CASSELLA: I PERCORSI VANNO CONDIVISI NON IMPOSTI
“Come First Cisl riteniamo che la tanto declamata responsabilità di impresa debba diventare una priorità, – sottolinea Giuseppe Cassella, responsabile dell’Area nord est del Gruppo UBI – una realtà consolidata da perseguire attraverso la condivisione di un percorso da sviluppare sui tavoli della contrattazione”.
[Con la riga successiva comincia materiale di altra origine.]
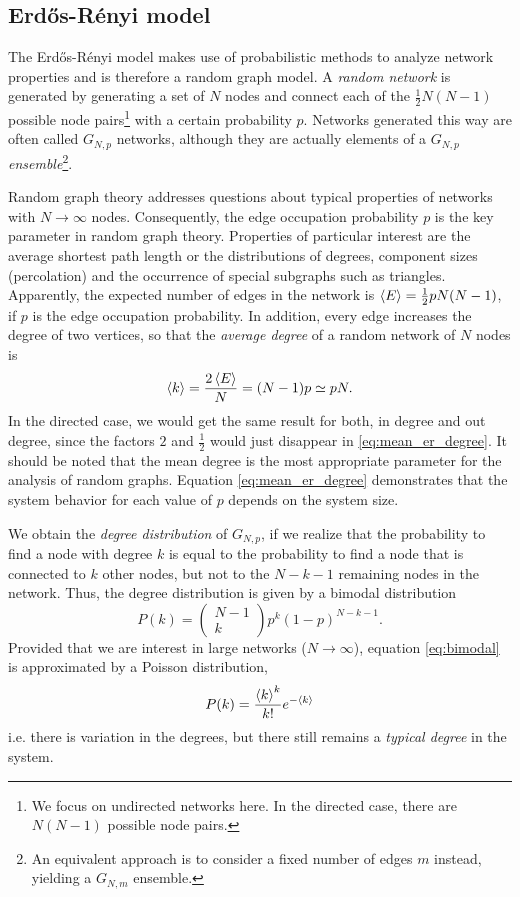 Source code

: \subsection{Erd\H{o}s-R\'enyi model}\label{sec:er_model}
The Erd\H{o}s-R\'enyi model makes use of probabilistic methods to analyze network properties and is therefore a random graph model.
A \emph{random network} is generated by generating a set of $N$ nodes and connect each of the $\frac{1}{2}N(N-1)$ possible node pairs\footnote{We focus on undirected networks here. In the directed case, there are $N(N-1)$ possible node pairs.} with a certain probability $p$.
Networks generated this way are often called $G_{N,p}$ networks, although they are actually elements of a $G_{N,p}$ \emph{ensemble}\footnote{An equivalent approach is to consider a fixed number of edges $m$ instead, yielding a $G_{N,m}$ ensemble.}.

Random graph theory addresses questions about typical properties of networks with $N\rightarrow \infty $ nodes.
Consequently, the edge occupation probability $p$ is the key parameter in random graph theory.
Properties of particular interest are the average shortest path length or the distributions of degrees, component sizes (percolation) and the occurrence of special subgraphs such as triangles.
Apparently, the expected number of edges in the network is $\left< E \right>=\frac{1}{2}pN(N-1)$, if $p$ is the edge occupation probability.
In addition, every edge increases the degree of two vertices, so that the \emph{average degree} of a random network of $N$ nodes is
\begin{equation}\label{eq:mean_er_degree}
\left< k \right>=\frac{2\left< E \right>}{N}=(N-1)p\simeq pN .
\end{equation}
In the directed case, we would get the same result for both, in degree and out degree, since the factors $2$ and $\frac{1}{2}$ would just disappear in \eqref{eq:mean_er_degree}.
It should be noted that the mean degree is the most appropriate parameter for the analysis of random graphs.
Equation \eqref{eq:mean_er_degree} demonstrates that the system behavior for each value of $p$ depends on the system size.

We obtain the \emph{degree distribution} of $G_{N,p}$, if we realize that the probability to find a node with degree $k$ is equal to the probability to find a node that is connected to $k$ other nodes, but not to the $N-k-1$ remaining nodes in the network.
Thus, the degree distribution is given by a bimodal distribution
\begin{equation}\label{eq:bimodal}
P(k)= \left(\begin{array}{c}N-1 \\k\end{array}\right) p^k (1-p)^{N-k-1} .
\end{equation}
Provided that we are interest in large networks ($N\rightarrow \infty $), equation \eqref{eq:bimodal} is approximated by a Poisson distribution, 
\begin{equation}\label{eq:poisson_distribution}
P(k) =\frac{\left< k \right>^k }{k!} e^{-\left< k \right>}
\end{equation}
i.e. there is variation in the degrees, but there still remains a \emph{typical degree} in the system.

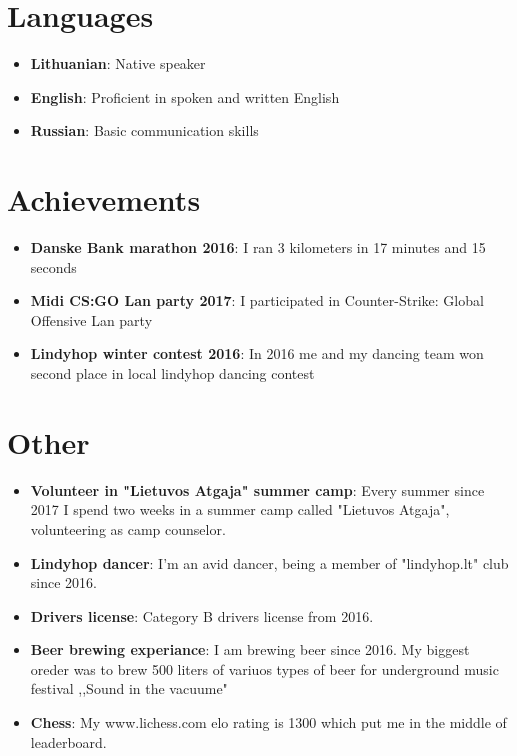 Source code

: \documentclass[letterpaper,11pt]{article}
\newcommand{\resumeItem}[2]{
  \item\small{
    \textbf{#1}{: #2 \vspace{-2pt}}
  }
}
\newcommand{\resumeSubItem}[2]{\resumeItem{#1}{#2}\vspace{-4pt}}
\newcommand{\resumeSubHeadingListStart}{\begin{itemize}[leftmargin=*]}
\newcommand{\resumeSubHeadingListEnd}{\end{itemize}}
\begin{document}
\section{Languages}
  \resumeSubHeadingListStart
    \item{
      \textbf{Lithuanian}{: Native speaker}
      \hfill
    }
    \item{
	\textbf{English}{: Proficient in spoken and written English}
	\hfil
	}

    \item{
	\textbf{Russian}{: Basic communication skills}
	\hfil
	}
  \resumeSubHeadingListEnd

\section{Achievements}
  \resumeSubHeadingListStart
    \item{
      \textbf{Danske Bank marathon 2016}{: I ran 3 kilometers in 17 minutes and 15 seconds}
      \hfill
    }
    \item{
	\textbf{Midi CS:GO Lan party 2017}{: I participated in Counter-Strike: Global Offensive Lan party}
	\hfil
	}
    \item{
	\textbf{Lindyhop winter contest 2016}{: In 2016 me and my dancing team won second place in local lindyhop dancing contest}
	\hfil
	}


  \resumeSubHeadingListEnd

\section{Other}
  \resumeSubHeadingListStart
    \resumeSubItem{Volunteer in "Lietuvos Atgaja" summer camp}
      {Every summer since 2017 I spend two weeks in a  summer camp called "Lietuvos Atgaja", volunteering as camp counselor.}
        \resumeSubItem{Lindyhop dancer}
      {I'm an avid dancer, being a member of "lindyhop.lt" club since 2016.}
    \resumeSubItem{Drivers license}
      {Category B drivers license from 2016.}
    \resumeSubItem{Beer brewing experiance}
      {I am brewing beer since 2016. My biggest oreder was to brew 500 liters of variuos types of beer for underground music festival ,,Sound in the vacuume"}
    \resumeSubItem{Chess}
      {My www.lichess.com elo rating is 1300 which put me in the middle of leaderboard.
}   
  \resumeSubHeadingListEnd
\end{document}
DI NOIA: AZIONE AZIENDALE CONTRO LA NOSTRA PIATTAFORMA CONTRATTUALE
“La decisione unilaterale di UBI è un vero e proprio attacco all’area contrattuale – conclude Andrea Di Noia, segretario generale First Cisl Brescia – che nella piattaforma di rinnovo del contratto collettivo di lavoro abbiamo difeso e rafforzato. Un attacco ingiustificato alla salvaguardia del lavoro e dei lavoratori che evidenzia ancora una volta come in un momento complesso e difficile come quello attuale, la difesa della tenuta occupazionale assuma un ruolo di fondamentale importanza”.
In contemporanea alla protesta di Brescia, manifestazioni analoghe avverranno a Bergamo, Bari, Cuneo, Chieti, Pesaro, Jesi e Milano, ovvero i territori coinvolti nell’operazione deliberata lo scorso 26 luglio dai vertici della banca.